Dataset entries:
· · · ·

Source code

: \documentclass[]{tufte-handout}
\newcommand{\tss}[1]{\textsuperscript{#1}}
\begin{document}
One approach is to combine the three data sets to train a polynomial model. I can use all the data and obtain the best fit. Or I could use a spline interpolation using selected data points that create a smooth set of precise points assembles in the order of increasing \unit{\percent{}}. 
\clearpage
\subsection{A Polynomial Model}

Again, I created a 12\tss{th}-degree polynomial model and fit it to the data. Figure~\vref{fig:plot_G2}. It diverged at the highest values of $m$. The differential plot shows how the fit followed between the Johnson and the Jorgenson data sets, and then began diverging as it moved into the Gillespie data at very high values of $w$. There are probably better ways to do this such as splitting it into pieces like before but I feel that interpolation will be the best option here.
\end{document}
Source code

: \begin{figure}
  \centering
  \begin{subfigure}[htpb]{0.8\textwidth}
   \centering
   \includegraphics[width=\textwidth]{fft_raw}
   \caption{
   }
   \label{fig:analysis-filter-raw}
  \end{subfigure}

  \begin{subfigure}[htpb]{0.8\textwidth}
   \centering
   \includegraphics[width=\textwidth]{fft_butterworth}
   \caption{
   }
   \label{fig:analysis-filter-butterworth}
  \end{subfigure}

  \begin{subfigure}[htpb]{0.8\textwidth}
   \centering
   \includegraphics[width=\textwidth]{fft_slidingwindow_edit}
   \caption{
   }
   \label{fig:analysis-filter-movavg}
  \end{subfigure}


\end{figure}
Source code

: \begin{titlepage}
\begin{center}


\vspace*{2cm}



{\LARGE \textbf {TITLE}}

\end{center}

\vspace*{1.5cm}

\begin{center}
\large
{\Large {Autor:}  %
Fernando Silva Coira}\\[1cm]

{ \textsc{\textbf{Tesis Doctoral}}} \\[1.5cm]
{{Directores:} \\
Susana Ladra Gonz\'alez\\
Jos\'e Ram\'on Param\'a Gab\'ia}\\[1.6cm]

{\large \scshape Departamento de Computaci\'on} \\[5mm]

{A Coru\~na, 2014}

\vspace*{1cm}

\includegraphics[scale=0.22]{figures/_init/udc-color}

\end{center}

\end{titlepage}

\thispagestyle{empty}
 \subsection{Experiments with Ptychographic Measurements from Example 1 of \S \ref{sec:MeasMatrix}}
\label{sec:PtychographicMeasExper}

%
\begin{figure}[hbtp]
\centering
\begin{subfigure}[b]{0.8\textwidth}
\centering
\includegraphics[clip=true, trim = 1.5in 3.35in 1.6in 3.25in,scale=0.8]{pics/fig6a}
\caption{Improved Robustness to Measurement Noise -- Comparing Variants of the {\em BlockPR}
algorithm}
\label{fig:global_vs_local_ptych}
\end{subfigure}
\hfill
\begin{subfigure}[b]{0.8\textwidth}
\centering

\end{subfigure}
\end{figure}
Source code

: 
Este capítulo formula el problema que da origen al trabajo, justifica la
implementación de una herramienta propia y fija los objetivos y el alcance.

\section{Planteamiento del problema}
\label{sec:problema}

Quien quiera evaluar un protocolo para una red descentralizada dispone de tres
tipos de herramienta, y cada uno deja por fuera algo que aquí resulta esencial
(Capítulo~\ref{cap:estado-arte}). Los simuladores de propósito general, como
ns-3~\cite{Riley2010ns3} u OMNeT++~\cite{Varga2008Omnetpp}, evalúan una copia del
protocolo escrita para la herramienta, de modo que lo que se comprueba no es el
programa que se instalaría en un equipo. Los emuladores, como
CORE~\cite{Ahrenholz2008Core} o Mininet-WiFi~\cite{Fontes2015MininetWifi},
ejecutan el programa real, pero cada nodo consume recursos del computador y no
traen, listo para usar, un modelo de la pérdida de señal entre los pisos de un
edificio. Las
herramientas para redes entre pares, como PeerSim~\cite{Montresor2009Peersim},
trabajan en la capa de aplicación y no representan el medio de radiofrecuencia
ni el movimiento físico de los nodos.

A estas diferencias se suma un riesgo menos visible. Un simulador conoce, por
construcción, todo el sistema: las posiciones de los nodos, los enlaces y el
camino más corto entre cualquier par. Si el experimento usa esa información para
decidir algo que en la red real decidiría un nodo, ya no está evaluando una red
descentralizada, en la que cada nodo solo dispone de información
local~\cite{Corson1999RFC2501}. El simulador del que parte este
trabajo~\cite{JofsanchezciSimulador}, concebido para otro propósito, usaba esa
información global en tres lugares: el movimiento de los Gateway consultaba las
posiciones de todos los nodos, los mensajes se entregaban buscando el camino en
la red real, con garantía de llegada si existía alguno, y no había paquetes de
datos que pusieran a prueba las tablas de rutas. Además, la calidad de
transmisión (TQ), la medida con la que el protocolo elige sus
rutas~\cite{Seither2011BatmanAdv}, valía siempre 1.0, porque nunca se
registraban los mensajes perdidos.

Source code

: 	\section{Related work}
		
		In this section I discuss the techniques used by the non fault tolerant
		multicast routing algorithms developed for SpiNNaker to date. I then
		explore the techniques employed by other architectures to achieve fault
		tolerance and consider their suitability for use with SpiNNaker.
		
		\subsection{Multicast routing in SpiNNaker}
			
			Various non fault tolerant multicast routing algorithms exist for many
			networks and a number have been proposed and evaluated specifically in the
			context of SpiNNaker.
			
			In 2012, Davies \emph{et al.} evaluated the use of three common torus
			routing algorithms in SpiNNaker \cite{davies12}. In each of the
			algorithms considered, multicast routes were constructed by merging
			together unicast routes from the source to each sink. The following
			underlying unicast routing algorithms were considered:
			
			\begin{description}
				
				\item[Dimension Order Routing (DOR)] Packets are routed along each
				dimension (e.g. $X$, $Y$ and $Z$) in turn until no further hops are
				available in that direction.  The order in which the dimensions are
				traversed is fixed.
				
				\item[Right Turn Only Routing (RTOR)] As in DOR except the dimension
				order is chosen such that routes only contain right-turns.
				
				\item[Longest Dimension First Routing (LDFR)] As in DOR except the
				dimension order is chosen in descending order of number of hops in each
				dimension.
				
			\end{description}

· · · ·

Task directions: Could you set down, exactly as written, the lines above between the one holding "propósito, usaba esa" and the one holding "transmisión (TQ), la", inclusive, and nothing more?

Task solution:
trabajo~\cite{JofsanchezciSimulador}, concebido para otro propósito, usaba esa
información global en tres lugares: el movimiento de los Gateway consultaba las
posiciones de todos los nodos, los mensajes se entregaban buscando el camino en
la red real, con garantía de llegada si existía alguno, y no había paquetes de
datos que pusieran a prueba las tablas de rutas. Además, la calidad de
transmisión (TQ), la medida con la que el protocolo elige sus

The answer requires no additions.